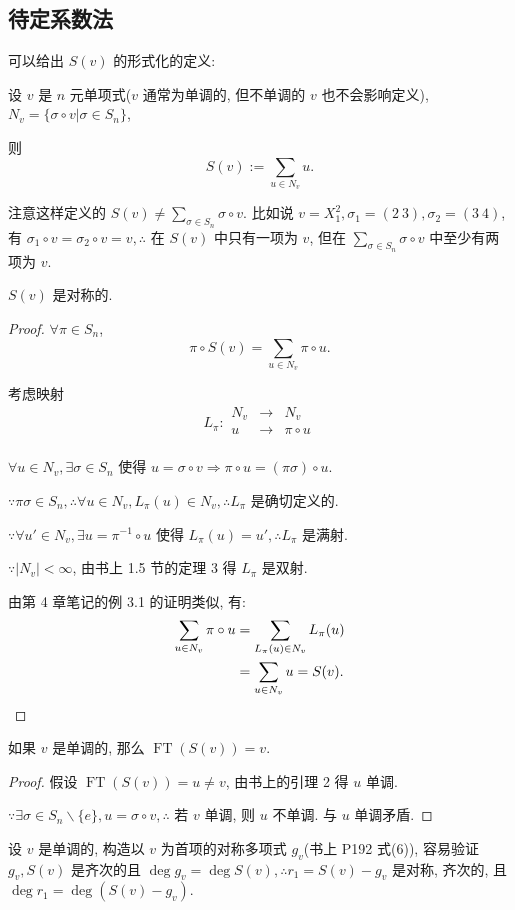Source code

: \documentclass[UTF8]{ctexart}
\begin{document}
\subsection{待定系数法}
可以给出 $S(v)$ 的形式化的定义:
\begin{definition}
    设 $v$ 是 $n$ 元单项式($v$ 通常为单调的, 但不单调的 $v$ 也不会影响定义), $N_v=\{\sigma\circ v|\sigma\in S_n\}$,
    
    则
    \[S(v):=\sum_{u\in N_v}u.\]
\end{definition}
注意这样定义的 $S(v)\neq\sum\limits_{\sigma\in S_n}\sigma\circ v$. 比如说 $v=X_1^2,\sigma_1=(2\ 3),\sigma_2=(3\ 4)$, 有 $\sigma_1\circ v=\sigma_2\circ v=v,\therefore$ 在 $S(v)$ 中只有一项为 $v$, 但在 $\sum\limits_{\sigma\in S_n}\sigma\circ v$ 中至少有两项为 $v$.
\begin{theorem}
    $S(v)$ 是对称的.
\end{theorem}
\begin{proof}
    $\forall\pi\in S_n$,
    \[\pi\circ S(v)=\sum_{u\in N_v}\pi\circ u.\]

    考虑映射
    \[L_\pi:\begin{array}{rcl}
        N_v & \to & N_v \\
        u & \to & \pi\circ u \\
    \end{array}\]

    $\forall u\in N_v,\exists\sigma\in S_n$ 使得 $u=\sigma\circ v\Rightarrow\pi\circ u=(\pi\sigma)\circ u$.

    $\because\pi\sigma\in S_n,\therefore\forall u\in N_v,L_\pi(u)\in N_v,\therefore L_\pi$ 是确切定义的.

    $\because\forall u'\in N_v,\exists u=\pi^{-1}\circ u$ 使得 $L_\pi(u)=u',\therefore L_\pi$ 是满射.

    $\because|N_v|<\infty$, 由书上 1.5 节的定理 3 得 $L_\pi$ 是双射.
    
    由第 4 章笔记的例 3.1 的证明类似, 有:
    \begin{align*}
        \sum_{u\in N_v}\pi\circ u & =\sum_{L_\pi(u)\in N_v}L_\pi(u) \\
        & =\sum_{u\in N_v}u=S(v).\qedhere
    \end{align*}
\end{proof}
\begin{theorem}
    如果 $v$ 是单调的, 那么 $\operatorname{FT}(S(v))=v$.
\end{theorem}
\begin{proof}
    假设 $\operatorname{FT}(S(v))=u\neq v$, 由书上的引理 2 得 $u$ 单调.

    $\because\exists\sigma\in S_n\backslash\{e\},u=\sigma\circ v,\therefore$ 若 $v$ 单调, 则 $u$ 不单调. 与 $u$ 单调矛盾.
\end{proof}
设 $v$ 是单调的, 构造以 $v$ 为首项的对称多项式 $g_v$(书上 P192 式(6)), 容易验证 $g_v,S(v)$ 是齐次的且 $\deg g_v=\deg S(v),\therefore r_1=S(v)-g_v$ 是对称, 齐次的, 且 $\deg r_1=\deg(S(v)-g_v)$.
\end{document}
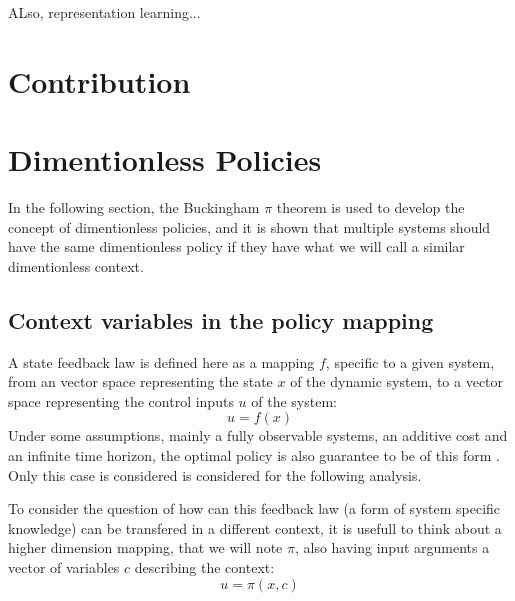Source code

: ALso, representation learning...


\section{Contribution}








\section{Dimentionless Policies}
\label{sec:dimenanalysis}

In the following section, the Buckingham $\pi$ theorem is used to develop the concept of dimentionless policies, and it is shown that multiple systems should have the same dimentionless policy if they have what we will call a similar dimentionless context.

\subsection{Context variables in the policy mapping}

A state feedback law is defined here as a mapping $f$, specific to a given system,  from an vector space representing the state $x$ of the dynamic system, to a vector space representing the control inputs $u$ of the system:
\begin{equation}
u
=
f \left(
x
\right)
\end{equation}
Under some assumptions, mainly a fully observable systems, an additive cost and an infinite time horizon, the optimal policy is also guarantee to be of this form \cite{bertsekas_dynamic_2012}. Only this case is considered is considered for the following analysis.

To consider the question of how can this feedback law (a form of system specific knowledge) can be transfered in a different context, it is usefull to think about a higher dimension mapping, that we will note $\pi$, also having input arguments a vector of variables $c$ describing the context:
\begin{equation}
u
=
\pi \left(
x,
c
\right)
\end{equation}




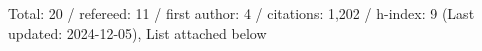 Total: 20 / refereed: 11 / first author: 4 / citations: 1,202 / h-index: 9 (Last updated: 2024-12-05), List attached below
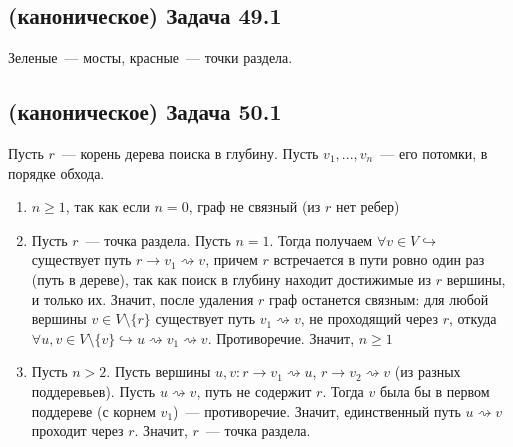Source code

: \documentclass[a4paper]{article}
\begin{document}
\subsection*{(каноническое) Задача 49.1}
Зеленые~--- мосты, красные~--- точки раздела.\newline
{}
\subsection*{(каноническое) Задача 50.1}
Пусть $r$~--- корень дерева поиска в глубину. Пусть $v_1,...,v_n$~--- его потомки, в порядке обхода.\begin{enumerate}
\item $n\geqslant 1$, так как если $n=0$, граф не связный (из $r$ нет ребер)
\item Пусть $r$~--- точка раздела. Пусть $n=1$. Тогда получаем $\forall v\in V\hookrightarrow$ существует путь $r\to v_1\rightsquigarrow v$, причем $r$ встречается в пути ровно один раз (путь в дереве), так как поиск в глубину находит достижимые из $r$ вершины, и только их. Значит, после удаления $r$ граф останется связным: для любой вершины $v\in V\setminus \{r\}$ существует путь $v_1\rightsquigarrow v$, не проходящий через $r$, откуда $\forall u,v\in V\setminus\{v\}\hookrightarrow u\rightsquigarrow v_1\rightsquigarrow v$. Противоречие. Значит, $n\geqslant 1$
\item Пусть $n>2$. Пусть вершины $u,v\colon r\to v_1\rightsquigarrow u$, $r\to v_2\rightsquigarrow v$ (из разных поддеревьев). Пусть $u\rightsquigarrow v$, путь не содержит $r$. Тогда $v$ была бы в первом поддереве (с корнем $v_1$)~--- противоречие. Значит, единственный путь $u\rightsquigarrow v$ проходит через $r$. Значит, $r$~--- точка раздела.
\end{enumerate}
\end{document}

● ● ●

**Your assignment**
Make an exact copy of the listing above. Its pictures are not needed.

**The answer**
Source code

: \documentclass[UTF8]{ctexart}
\begin{document}
\subsection{待定系数法}
可以给出 $S(v)$ 的形式化的定义:
\begin{definition}
    设 $v$ 是 $n$ 元单项式($v$ 通常为单调的, 但不单调的 $v$ 也不会影响定义), $N_v=\{\sigma\circ v|\sigma\in S_n\}$,
    
    则
    \[S(v):=\sum_{u\in N_v}u.\]
\end{definition}
注意这样定义的 $S(v)\neq\sum\limits_{\sigma\in S_n}\sigma\circ v$. 比如说 $v=X_1^2,\sigma_1=(2\ 3),\sigma_2=(3\ 4)$, 有 $\sigma_1\circ v=\sigma_2\circ v=v,\therefore$ 在 $S(v)$ 中只有一项为 $v$, 但在 $\sum\limits_{\sigma\in S_n}\sigma\circ v$ 中至少有两项为 $v$.
\begin{theorem}
    $S(v)$ 是对称的.
\end{theorem}
\begin{proof}
    $\forall\pi\in S_n$,
    \[\pi\circ S(v)=\sum_{u\in N_v}\pi\circ u.\]

    考虑映射
    \[L_\pi:\begin{array}{rcl}
        N_v & \to & N_v \\
        u & \to & \pi\circ u \\
    \end{array}\]

    $\forall u\in N_v,\exists\sigma\in S_n$ 使得 $u=\sigma\circ v\Rightarrow\pi\circ u=(\pi\sigma)\circ u$.

    $\because\pi\sigma\in S_n,\therefore\forall u\in N_v,L_\pi(u)\in N_v,\therefore L_\pi$ 是确切定义的.

    $\because\forall u'\in N_v,\exists u=\pi^{-1}\circ u$ 使得 $L_\pi(u)=u',\therefore L_\pi$ 是满射.

    $\because|N_v|<\infty$, 由书上 1.5 节的定理 3 得 $L_\pi$ 是双射.
    
    由第 4 章笔记的例 3.1 的证明类似, 有:
    \begin{align*}
        \sum_{u\in N_v}\pi\circ u & =\sum_{L_\pi(u)\in N_v}L_\pi(u) \\
        & =\sum_{u\in N_v}u=S(v).\qedhere
    \end{align*}
\end{proof}
\begin{theorem}
    如果 $v$ 是单调的, 那么 $\operatorname{FT}(S(v))=v$.
\end{theorem}
\begin{proof}
    假设 $\operatorname{FT}(S(v))=u\neq v$, 由书上的引理 2 得 $u$ 单调.

    $\because\exists\sigma\in S_n\backslash\{e\},u=\sigma\circ v,\therefore$ 若 $v$ 单调, 则 $u$ 不单调. 与 $u$ 单调矛盾.
\end{proof}
设 $v$ 是单调的, 构造以 $v$ 为首项的对称多项式 $g_v$(书上 P192 式(6)), 容易验证 $g_v,S(v)$ 是齐次的且 $\deg g_v=\deg S(v),\therefore r_1=S(v)-g_v$ 是对称, 齐次的, 且 $\deg r_1=\deg(S(v)-g_v)$.
\end{document}
Source code

: ALso, representation learning...


\section{Contribution}








\section{Dimentionless Policies}
\label{sec:dimenanalysis}

In the following section, the Buckingham $\pi$ theorem is used to develop the concept of dimentionless policies, and it is shown that multiple systems should have the same dimentionless policy if they have what we will call a similar dimentionless context.

\subsection{Context variables in the policy mapping}

A state feedback law is defined here as a mapping $f$, specific to a given system,  from an vector space representing the state $x$ of the dynamic system, to a vector space representing the control inputs $u$ of the system:
\begin{equation}
u
=
f \left(
x
\right)
\end{equation}
Under some assumptions, mainly a fully observable systems, an additive cost and an infinite time horizon, the optimal policy is also guarantee to be of this form \cite{bertsekas_dynamic_2012}. Only this case is considered is considered for the following analysis.

To consider the question of how can this feedback law (a form of system specific knowledge) can be transfered in a different context, it is usefull to think about a higher dimension mapping, that we will note $\pi$, also having input arguments a vector of variables $c$ describing the context:
\begin{equation}
u
=
\pi \left(
x,
c
\right)
\end{equation}




 Total: 20 / refereed: 11 / first author: 4 / citations: 1,202 / h-index: 9 (Last updated: 2024-12-05), List attached below
Source code

: \documentclass[a4paper]{article}
\begin{document}
\subsection*{(каноническое) Задача 49.1}
Зеленые~--- мосты, красные~--- точки раздела.\newline
{}
\subsection*{(каноническое) Задача 50.1}
Пусть $r$~--- корень дерева поиска в глубину. Пусть $v_1,...,v_n$~--- его потомки, в порядке обхода.\begin{enumerate}
\item $n\geqslant 1$, так как если $n=0$, граф не связный (из $r$ нет ребер)
\item Пусть $r$~--- точка раздела. Пусть $n=1$. Тогда получаем $\forall v\in V\hookrightarrow$ существует путь $r\to v_1\rightsquigarrow v$, причем $r$ встречается в пути ровно один раз (путь в дереве), так как поиск в глубину находит достижимые из $r$ вершины, и только их. Значит, после удаления $r$ граф останется связным: для любой вершины $v\in V\setminus \{r\}$ существует путь $v_1\rightsquigarrow v$, не проходящий через $r$, откуда $\forall u,v\in V\setminus\{v\}\hookrightarrow u\rightsquigarrow v_1\rightsquigarrow v$. Противоречие. Значит, $n\geqslant 1$
\item Пусть $n>2$. Пусть вершины $u,v\colon r\to v_1\rightsquigarrow u$, $r\to v_2\rightsquigarrow v$ (из разных поддеревьев). Пусть $u\rightsquigarrow v$, путь не содержит $r$. Тогда $v$ была бы в первом поддереве (с корнем $v_1$)~--- противоречие. Значит, единственный путь $u\rightsquigarrow v$ проходит через $r$. Значит, $r$~--- точка раздела.
\end{enumerate}
\end{document}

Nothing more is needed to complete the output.